My presentation explored the way in which the IMF has grappled with financial innovation since the crisis, both theoretically and in its policy advice.

This is important, it argues, because the global economic crisis has brought an important shift in the IMF’s understanding of crisis, its triggers and its actors. Its research on macro-financial linkages now identifies large capital inflows as the main conduit for the transmission of global shocks, in contrast to previous concerns with current account dynamics; and transnational banks as the key carriers of capital flows across borders. With this, the IMF has included private financial institutions in its analytics of crisis, previously focused on governments (fiscal policy), central banks (monetary policy) and trade union/state-owned companies (structural reform). 

The IMF uses interconnectedness as an analytical lens to capture the links between links financial institutions and markets. This is in line with the rapidly growing consensus on macroprudential policies, a consensus that views systemic risk arising endogenously from a combination of financial cyclicality and interconnectedness. What is remarkable though is the departure from financial programming/inflation targeting (that is, both the economics of crisis and economics of stability at the IMF) treatment of financial institutions as passive intermediaries in a process largely determined by the central banks' monetary policy decisions. In place of previously invisible (analytically) financial institutions the IMF now speaks of global banks acting as key nodes in global financial architectures, with complex business models reliant on cross-border funding and investment patterns; trading and market making activity. More remarkable still, IMF research describes transnational banks as important political economy actors, arbitrageurs across uneven regulatory, tax and yield landscapes. This analysis of the complexity of modern global finance echoes Ilene Grabel's poignant observation that 'your grandfather's IMF' has made way for a research and policy agenda of 'productive incoherence' pregnant with possibilities for developing countries. Indeed, in contrast with its previous insistence on unchecked financial globalization, the IMF now affirms that countries may want to limit participation in cross-border financial networks by actively changing the mechanisms of interconnectedness through which transnational banks generate or carry systemic risks in(to) the national economy.

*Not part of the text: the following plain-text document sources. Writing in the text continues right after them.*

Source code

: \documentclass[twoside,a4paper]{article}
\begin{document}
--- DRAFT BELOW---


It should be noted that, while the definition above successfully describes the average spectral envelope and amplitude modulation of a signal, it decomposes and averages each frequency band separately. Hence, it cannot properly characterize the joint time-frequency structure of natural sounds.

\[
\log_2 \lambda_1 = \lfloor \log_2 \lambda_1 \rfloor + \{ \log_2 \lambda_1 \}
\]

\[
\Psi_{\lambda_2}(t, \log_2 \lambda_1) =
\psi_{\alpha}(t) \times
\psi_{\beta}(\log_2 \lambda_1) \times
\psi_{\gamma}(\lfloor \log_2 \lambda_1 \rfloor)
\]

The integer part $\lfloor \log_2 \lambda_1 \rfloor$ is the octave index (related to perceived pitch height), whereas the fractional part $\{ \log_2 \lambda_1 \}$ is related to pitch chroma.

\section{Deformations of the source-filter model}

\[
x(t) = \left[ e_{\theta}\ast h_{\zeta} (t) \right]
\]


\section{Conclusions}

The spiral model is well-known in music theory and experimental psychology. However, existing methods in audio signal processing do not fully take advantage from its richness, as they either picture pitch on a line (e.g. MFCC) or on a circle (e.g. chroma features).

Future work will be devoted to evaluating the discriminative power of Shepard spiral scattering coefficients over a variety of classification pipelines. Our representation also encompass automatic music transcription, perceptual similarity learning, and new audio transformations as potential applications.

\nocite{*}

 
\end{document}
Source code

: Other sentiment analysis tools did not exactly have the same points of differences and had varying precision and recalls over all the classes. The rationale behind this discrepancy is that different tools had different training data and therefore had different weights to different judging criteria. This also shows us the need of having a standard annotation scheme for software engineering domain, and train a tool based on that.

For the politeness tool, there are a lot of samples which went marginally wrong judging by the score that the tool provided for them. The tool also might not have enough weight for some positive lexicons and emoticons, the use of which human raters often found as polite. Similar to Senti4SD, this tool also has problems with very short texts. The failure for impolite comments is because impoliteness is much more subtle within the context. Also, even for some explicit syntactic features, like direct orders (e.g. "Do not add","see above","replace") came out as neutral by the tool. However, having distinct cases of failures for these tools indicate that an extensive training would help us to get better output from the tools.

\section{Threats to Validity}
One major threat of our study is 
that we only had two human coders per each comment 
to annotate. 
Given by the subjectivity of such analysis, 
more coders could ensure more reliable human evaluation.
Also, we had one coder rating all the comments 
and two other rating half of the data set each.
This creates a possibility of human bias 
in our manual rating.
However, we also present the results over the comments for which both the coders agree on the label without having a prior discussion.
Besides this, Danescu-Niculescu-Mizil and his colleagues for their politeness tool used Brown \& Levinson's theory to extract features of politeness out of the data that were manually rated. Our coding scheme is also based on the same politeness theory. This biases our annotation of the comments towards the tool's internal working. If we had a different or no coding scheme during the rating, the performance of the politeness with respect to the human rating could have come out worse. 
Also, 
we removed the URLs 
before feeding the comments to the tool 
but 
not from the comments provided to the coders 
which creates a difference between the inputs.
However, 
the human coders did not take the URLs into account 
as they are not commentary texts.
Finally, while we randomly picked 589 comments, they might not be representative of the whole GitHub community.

My paper explores how this treatment of interconnectedness as generator of systemic risk guides the IMF's policy advice in developing countries. To do so, it first proposes an analytical framework for identifying the mechanisms through which transnational banks construct cross-border interconnectedness, defined as fragile complementarities. This analytical framework brings together research that the IMF has conducted broadly within the theme of macro-financial linkages/capital controls/macro-prudential policies. It then asks how the IMF operationalized its concerns with fragile complementarities in two settings: the multilateral negotiations of the Vienna Initiative to preserve transnational banks’ exposure to Central and Eastern European countries after Lehman’s collapse; and  bilateral relationships between the Fund and four Latin American countries that threaten to ‘go Brazilian’ in early 2013 and impose or tighten capital controls (Mexico, Peru, Chile, Colombia). 

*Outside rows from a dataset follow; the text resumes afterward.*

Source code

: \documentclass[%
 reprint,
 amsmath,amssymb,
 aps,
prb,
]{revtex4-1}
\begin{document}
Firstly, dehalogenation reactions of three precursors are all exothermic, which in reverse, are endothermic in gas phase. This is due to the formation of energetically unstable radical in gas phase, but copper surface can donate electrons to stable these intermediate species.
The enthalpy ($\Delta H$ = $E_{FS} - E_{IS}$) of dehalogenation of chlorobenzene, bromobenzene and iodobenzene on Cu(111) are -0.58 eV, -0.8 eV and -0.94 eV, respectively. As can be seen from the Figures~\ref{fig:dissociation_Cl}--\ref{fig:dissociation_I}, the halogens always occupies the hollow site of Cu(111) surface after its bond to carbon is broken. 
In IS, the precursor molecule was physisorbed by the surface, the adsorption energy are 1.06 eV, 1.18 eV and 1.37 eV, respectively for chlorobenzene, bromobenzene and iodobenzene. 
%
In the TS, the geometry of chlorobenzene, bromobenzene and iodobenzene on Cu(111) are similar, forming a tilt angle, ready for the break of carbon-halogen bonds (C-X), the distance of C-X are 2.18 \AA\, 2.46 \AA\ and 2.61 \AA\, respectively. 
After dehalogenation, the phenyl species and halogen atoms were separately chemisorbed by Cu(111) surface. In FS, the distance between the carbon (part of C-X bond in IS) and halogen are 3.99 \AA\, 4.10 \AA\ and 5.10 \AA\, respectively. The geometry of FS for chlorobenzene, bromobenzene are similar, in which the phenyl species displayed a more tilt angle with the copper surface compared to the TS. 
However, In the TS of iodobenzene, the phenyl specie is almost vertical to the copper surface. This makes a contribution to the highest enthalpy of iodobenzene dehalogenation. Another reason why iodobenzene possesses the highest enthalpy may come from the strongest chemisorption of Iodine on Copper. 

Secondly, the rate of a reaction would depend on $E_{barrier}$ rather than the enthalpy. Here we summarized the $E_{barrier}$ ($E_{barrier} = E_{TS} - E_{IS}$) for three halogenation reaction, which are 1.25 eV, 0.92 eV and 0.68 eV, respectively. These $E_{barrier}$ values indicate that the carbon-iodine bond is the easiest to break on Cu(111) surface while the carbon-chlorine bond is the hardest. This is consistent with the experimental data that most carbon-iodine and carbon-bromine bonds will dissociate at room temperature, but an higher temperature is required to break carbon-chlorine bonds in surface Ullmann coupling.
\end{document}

I modify the concept of institutional complementarities developed in the varieties of capitalism literature. According to this, two sets of institutions are complementary when their interactions increase returns for both, and improve aggregate economic performance. When applied to macro-financial relationships, in aggregate such complementarities generate fragility as an externality: individual gains from transactions increase systemic risk in the aggregate. Such fragile institutional complementarities can be traced back to four basic relationships:

1.     transnational banks – domestic banks (across interbank money and currency markets)
2.    transnational banks – central bank policies (across currency markets)
3.     transnational banks – non-resident investors (through carry-trade strategies)
4.    transnational banks – non-bank financial intermediaries (shadow banking), which I wont discuss here because the paper focuses on IMF advice in developing countries.

1. Transnational banks - domestic banking system.  

Before 2008,  transnational banks used to allocate liquidity and capital across subsidiaries freely or to lend to domestic banks in developing countries. Host countries chose to view the positive effects: this allowed the domestic banking system to overcome the constraints of low savings rate, improved risk management and efficiency of capital allocation because transnational banks were typically portrayed as better equipped to manage risk. Few countries worried about credit booms, and fewer still imposed capital controls. But the crisis made apparent the systemic risks embedded in cross-border banking flows and that not only banking systems, but also regulators had become interconnected. When parent banks ran into trouble because of exposures to complex financial products in the US, host regulators realized that subsidiaries may stop receiving funding through internal capital markets of the banking group. Worst still, no political mechanism was in place for home and host regulators to coordinate solutions to  cross-border systemic risk (see this paper I wrote with Zdenek Kudrna on what that meant for Eastern Europe). The implication: to curtail this mechanisms of interconnectedness a la IMF recommendation, regulators should seek to fragment global banks  into self-standing, domestically financed units.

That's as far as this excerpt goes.